Sguardo e atteggiamento dunque più disposti ad accogliere il corpo dell'altro che non ad appropriarselo.

 

Tu farai del mio corpo il tuo giardino più caro (E.Jabès)


Lo so, vi toccate beati così, perché la carezza trattiene, perché non svanisce quel punto che, teneri, coprite; perché in quel tocco avvertite, il permanere puro. E l'abbraccio, per voi, è una promessa quasi d'eternità, (R. M. Rilke)

Il pensiero di Rilke ci aiuta a pensare la Carezza non solamente come contatto o tentativo di appropriazione ("mettere le mani sull'altro"), ma, più profondamente, come celebrazione del corpo dell'altro, gesto che lo plasma. E' tentativo di addomesticamento e al tempo stesso esperienza che né l'altro né il suo corpo sono in mio potere o in mio possesso.

Esperienza di spossesso nella più grande delle prossimità. Il che significa che il corpo dell'altro nella sua carne, è là, sotto la mia Mano; e pur tuttavia, è sempre altro, portatore di una vita che sento vibrare in esso ma che rimane per sempre al di fuori del mio potere, inafferrabile, vale a dire alterità in-catturabile.

 

Il Bacio

 

 

Il mio respiro affiorava già l'amizia della tua ferita. E dalle labbra di nebbia discese il nostro piacere alla soglia di duna (R. Char).

 

Posare le labbra sulla pelle o sulle labbra dell'altro/a... Quello che potrebbe essere un atto di divorare (la bocca non serve in primo luogo a ingerire?) diventa invece l'espressione di una vittoria sull'appetito. Non si tratta dunque di divorare, ma piuttosto, paradosalmente, di bere, come si beve una coppa.

Non si tratta più di distruggere ma di venerare. Nel bacio la prossimità è ancora più grande che nella carezza o nell'abbraccio. Rosse e umide, le labbra sono una mucosa: la vita interna del corpo vi affiora.

Abbandonarsi al bacio vuol dire vincere la chiusura dei corpi, non accontentarsi di essere prigionieri del proprio "sacco di pelle", voler passare all'altro/a, conoscerne il gusto, avvicinarne la sostanza.

Scambi di respiri in cui il crescere del Desiderio porta al superamento dell'ordinario disgusto legato a tali contatti.
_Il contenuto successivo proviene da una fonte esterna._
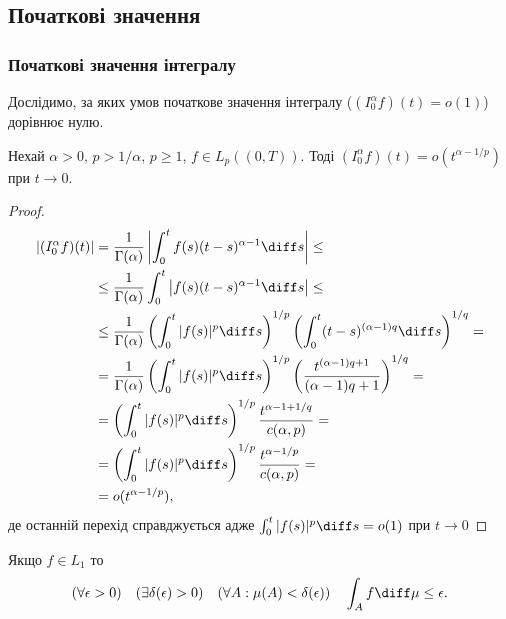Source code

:
\subsection{Початкові значення}

\subsubsection{Початкові значення інтегралу}

Дослідимо, за яких умов початкове значення інтегралу ($(I_0^\alpha f)(t) = o(1)$) дорівнює нулю.

\begin{theorem}
    Нехай $\alpha > 0$, $p > 1 / \alpha$, $p \ge 1$, $f \in L_p((0, T))$. Тоді $(I_0^\alpha f) (t) = o(t^{\alpha - 1 / p})$ при $t \to 0$.
\end{theorem}

\begin{proof}
    \begin{align*}
        \left| (I_0^\alpha f) (t) \right| &= \frac{1}{\Gamma(\alpha)} \left| \int_0^t f(s) (t - s)^{\alpha - 1} \diff s \right| \le \\
        &\le \frac{1}{\Gamma(\alpha)}  \int_0^t \left| f(s) (t - s)^{\alpha - 1} \diff s \right| \le \\
        &\le \frac{1}{\Gamma(\alpha)} \left( \int_0^t |f(s)|^p \diff s \right)^{1/p} \left( \int_0^t (t - s)^{(\alpha - 1) q} \diff s \right)^{1/q} = \\
        &= \frac{1}{\Gamma(\alpha)} \left( \int_0^t |f(s)|^p \diff s \right)^{1/p} \left( \frac{t^{(\alpha - 1) q + 1}}{(\alpha - 1) q + 1} \right)^{1 / q} = \\
        &= \left( \int_0^t |f(s)|^p \diff s \right)^{1/p} \frac{t^{\alpha - 1 + 1 / q}}{c(\alpha, p)} = \\
        &= \left( \int_0^t |f(s)|^p \diff s \right)^{1/p} \frac{t^{\alpha - 1 / p}}{c(\alpha, p)} = \\
        &= o(t^{\alpha - 1 / p}),
    \end{align*}
    де останній перехід справджується адже $\int_0^t |f(s)|^p \diff s = o(1)$ при $t \to 0$
\end{proof}

\begin{remark}
    Якщо $f \in L_1$ то
    \begin{equation}
        (\forall \epsilon > 0) \quad (\exists \delta(\epsilon) > 0) \quad (\forall A: \mu(A) < \delta(\epsilon)) \quad \int_A f \diff \mu \le \epsilon.
    \end{equation}
\end{remark}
Il bacio sulle labbra è un cominciamento. Sovente annuncia e avvia altri scambi.

Il bacio, spia dell'intimità che, agonicamente e ludicamente, cerca di plasmare, respirando insieme, il cuore e il corpo dell'altro/a.

 

 

La carezza e il femminile

 

 

La carezza - parlo sempre del rapporto eterosessuale - è il reciproco addomesticarsi dei due sessi: dell'uomo da parte della donna, della donna da parte dell'uomo. Ma forse si deve sottolineare che c'è una segreta parentela tra la carezza e il femminile. Non abbiamo tutti ricevuto le nostre prime carezze da una donna?
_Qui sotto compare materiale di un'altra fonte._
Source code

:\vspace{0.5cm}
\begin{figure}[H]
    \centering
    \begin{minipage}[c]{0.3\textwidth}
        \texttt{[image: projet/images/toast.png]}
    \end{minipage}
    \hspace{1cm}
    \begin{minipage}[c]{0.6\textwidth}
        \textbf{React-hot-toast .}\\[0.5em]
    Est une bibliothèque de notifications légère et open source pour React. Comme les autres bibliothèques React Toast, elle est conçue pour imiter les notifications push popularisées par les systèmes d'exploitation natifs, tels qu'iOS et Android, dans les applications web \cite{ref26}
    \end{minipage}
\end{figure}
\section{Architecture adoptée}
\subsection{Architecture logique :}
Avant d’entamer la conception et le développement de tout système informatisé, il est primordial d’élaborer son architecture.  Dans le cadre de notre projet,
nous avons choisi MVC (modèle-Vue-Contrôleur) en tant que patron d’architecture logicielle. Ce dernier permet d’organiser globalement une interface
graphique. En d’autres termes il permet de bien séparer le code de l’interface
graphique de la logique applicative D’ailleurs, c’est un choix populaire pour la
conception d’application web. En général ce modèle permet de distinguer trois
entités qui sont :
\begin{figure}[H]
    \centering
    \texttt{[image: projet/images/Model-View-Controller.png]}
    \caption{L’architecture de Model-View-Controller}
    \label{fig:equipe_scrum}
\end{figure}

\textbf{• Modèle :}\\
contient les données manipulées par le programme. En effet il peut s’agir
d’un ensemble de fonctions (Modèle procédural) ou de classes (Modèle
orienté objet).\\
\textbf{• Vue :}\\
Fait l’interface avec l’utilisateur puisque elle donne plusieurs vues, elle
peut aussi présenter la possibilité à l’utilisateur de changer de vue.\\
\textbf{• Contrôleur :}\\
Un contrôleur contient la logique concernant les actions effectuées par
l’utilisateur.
Ecco che è probabile che nella carezza, l'uomo si metta o abbia a mettersi in modo particolarissimo alla scuola del femminile. Sull'argomento, citiamo le parole di una donna, filosofa che esplora, in quanto donna, delle vie in questo senso.

"L'atto sessuale sarebbe ciò attraverso cui l'altro mi ridà forma, nascita, incarnazione. Anziché provocare la decadenza del corpo, esso partecipa alla sua rinascita. E nessun altro atto lo equivale, in questo senso. Atto massimamente divino. L'uomo fa sentire alla donna il suo corpo come luogo. No solamente il suo sesso e la sua matrice, ma il suo corpo. Egli lo situa nel suo corpo e in un macrocosmo. L'uomo, ricreando la donna dal di fuori, si riscolpisce un corpo. Si ricostruisce un corpo a partire dalla generazione del corpo dell'altra. Servendosi della sua mano, del suo sesso. Sesso non solo per il piacere, ma come strumento di alleanza, di incarnazione, di creazione" (L. Irigaray).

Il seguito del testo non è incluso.